#### Exercise goal:
Begin with the line holding "- Firebase Analytics (free)", then print every line after it through the end of the data, exactly and with nothing added.

-------- Input

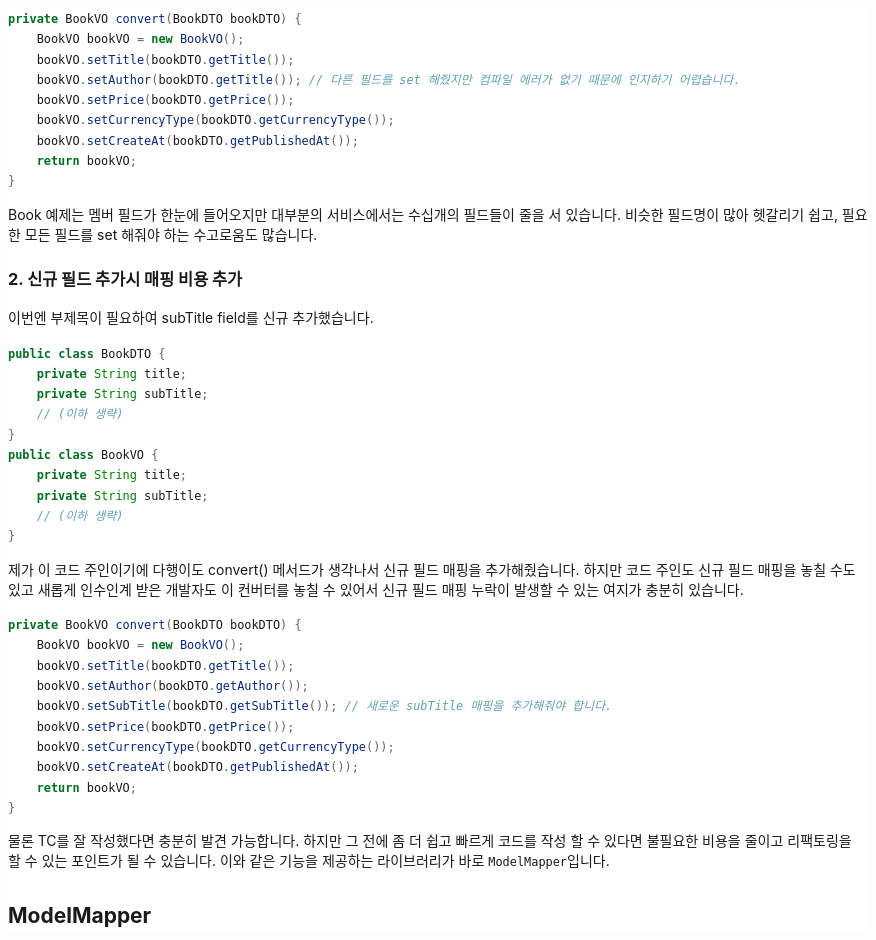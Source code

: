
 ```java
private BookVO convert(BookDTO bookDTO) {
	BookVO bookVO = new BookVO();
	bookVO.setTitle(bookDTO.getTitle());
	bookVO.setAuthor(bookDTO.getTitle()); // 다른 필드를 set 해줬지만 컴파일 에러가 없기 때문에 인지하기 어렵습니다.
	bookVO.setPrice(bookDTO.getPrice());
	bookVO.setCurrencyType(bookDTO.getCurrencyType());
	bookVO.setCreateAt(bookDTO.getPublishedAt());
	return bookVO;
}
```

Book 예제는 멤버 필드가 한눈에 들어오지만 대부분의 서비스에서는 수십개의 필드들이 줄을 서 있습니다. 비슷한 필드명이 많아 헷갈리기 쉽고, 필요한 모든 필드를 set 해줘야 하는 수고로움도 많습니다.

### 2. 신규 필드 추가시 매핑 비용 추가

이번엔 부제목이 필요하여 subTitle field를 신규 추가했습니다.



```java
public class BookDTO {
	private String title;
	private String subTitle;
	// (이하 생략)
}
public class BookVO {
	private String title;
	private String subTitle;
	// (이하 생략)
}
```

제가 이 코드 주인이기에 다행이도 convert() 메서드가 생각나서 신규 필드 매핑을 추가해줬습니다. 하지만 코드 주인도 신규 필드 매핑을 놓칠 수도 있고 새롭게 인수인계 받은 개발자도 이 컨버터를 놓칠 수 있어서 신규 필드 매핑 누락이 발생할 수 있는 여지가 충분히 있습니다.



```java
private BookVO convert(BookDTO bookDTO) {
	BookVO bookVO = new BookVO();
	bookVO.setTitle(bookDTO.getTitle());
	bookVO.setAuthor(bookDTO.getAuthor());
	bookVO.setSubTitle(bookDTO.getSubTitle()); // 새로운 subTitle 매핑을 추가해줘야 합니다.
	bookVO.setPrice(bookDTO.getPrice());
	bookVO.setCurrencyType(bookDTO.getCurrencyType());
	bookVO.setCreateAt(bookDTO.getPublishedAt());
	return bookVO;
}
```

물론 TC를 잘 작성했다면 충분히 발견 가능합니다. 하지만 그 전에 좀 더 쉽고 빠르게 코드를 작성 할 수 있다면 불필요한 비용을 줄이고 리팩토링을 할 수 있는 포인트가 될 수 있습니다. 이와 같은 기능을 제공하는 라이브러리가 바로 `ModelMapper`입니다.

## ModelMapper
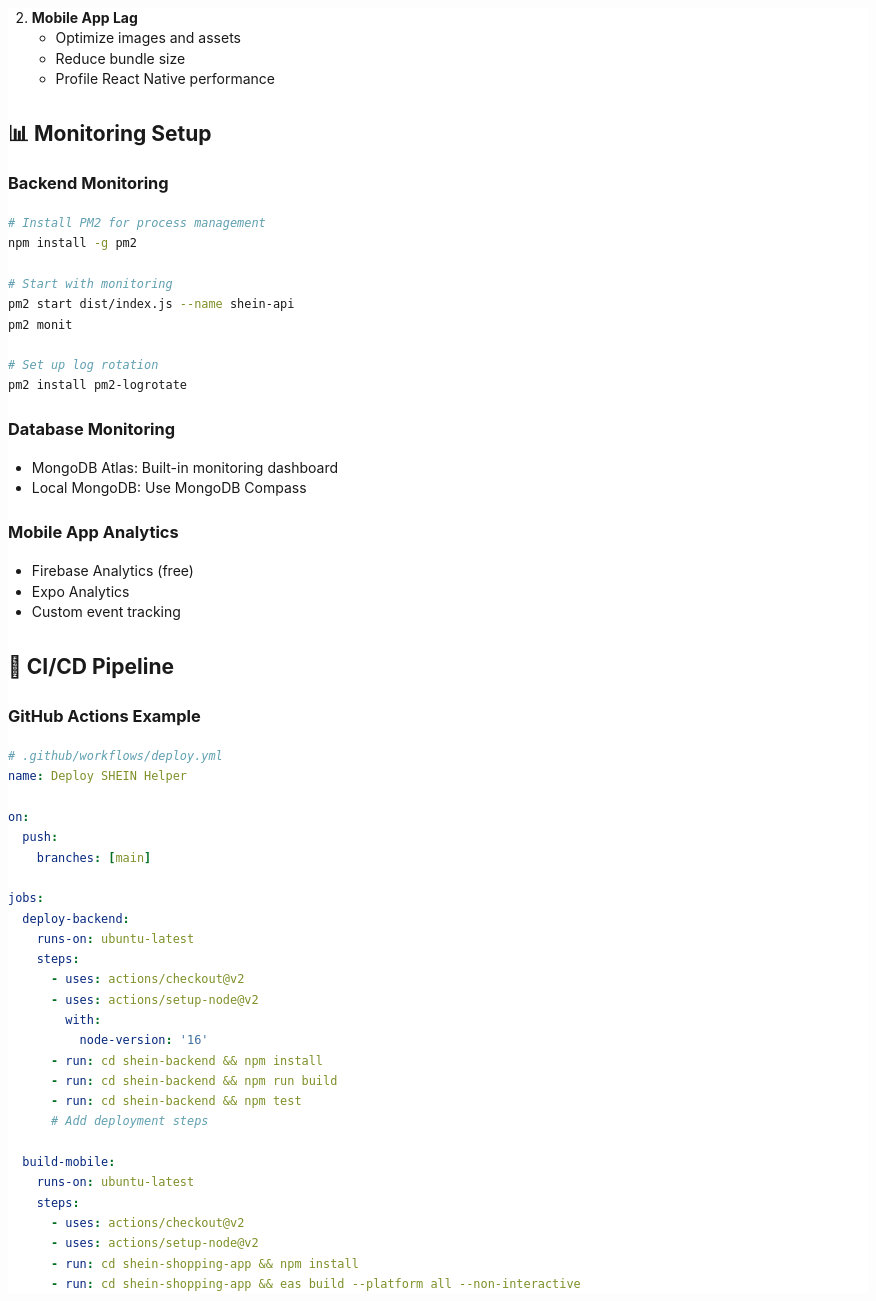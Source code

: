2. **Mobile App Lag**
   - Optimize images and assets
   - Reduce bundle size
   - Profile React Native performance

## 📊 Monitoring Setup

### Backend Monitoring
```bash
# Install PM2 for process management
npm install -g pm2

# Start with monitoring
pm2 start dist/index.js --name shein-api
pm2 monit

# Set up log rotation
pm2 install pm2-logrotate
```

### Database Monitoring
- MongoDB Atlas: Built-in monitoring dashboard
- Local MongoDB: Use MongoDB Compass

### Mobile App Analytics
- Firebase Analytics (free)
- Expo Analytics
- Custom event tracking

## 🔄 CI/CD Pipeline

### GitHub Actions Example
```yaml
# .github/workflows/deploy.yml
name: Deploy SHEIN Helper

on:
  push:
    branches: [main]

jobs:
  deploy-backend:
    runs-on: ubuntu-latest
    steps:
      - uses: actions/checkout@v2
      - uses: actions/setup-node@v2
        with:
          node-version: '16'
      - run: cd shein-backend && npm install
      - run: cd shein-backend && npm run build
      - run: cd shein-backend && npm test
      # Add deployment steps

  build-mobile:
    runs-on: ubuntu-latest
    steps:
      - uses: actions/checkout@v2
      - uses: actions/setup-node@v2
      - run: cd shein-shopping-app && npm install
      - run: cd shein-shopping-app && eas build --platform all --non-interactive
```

----------------

#### Result:
- Firebase Analytics (free)
- Expo Analytics
- Custom event tracking

## 🔄 CI/CD Pipeline

### GitHub Actions Example
```yaml
# .github/workflows/deploy.yml
name: Deploy SHEIN Helper

on:
  push:
    branches: [main]

jobs:
  deploy-backend:
    runs-on: ubuntu-latest
    steps:
      - uses: actions/checkout@v2
      - uses: actions/setup-node@v2
        with:
          node-version: '16'
      - run: cd shein-backend && npm install
      - run: cd shein-backend && npm run build
      - run: cd shein-backend && npm test
      # Add deployment steps

  build-mobile:
    runs-on: ubuntu-latest
    steps:
      - uses: actions/checkout@v2
      - uses: actions/setup-node@v2
      - run: cd shein-shopping-app && npm install
      - run: cd shein-shopping-app && eas build --platform all --non-interactive
```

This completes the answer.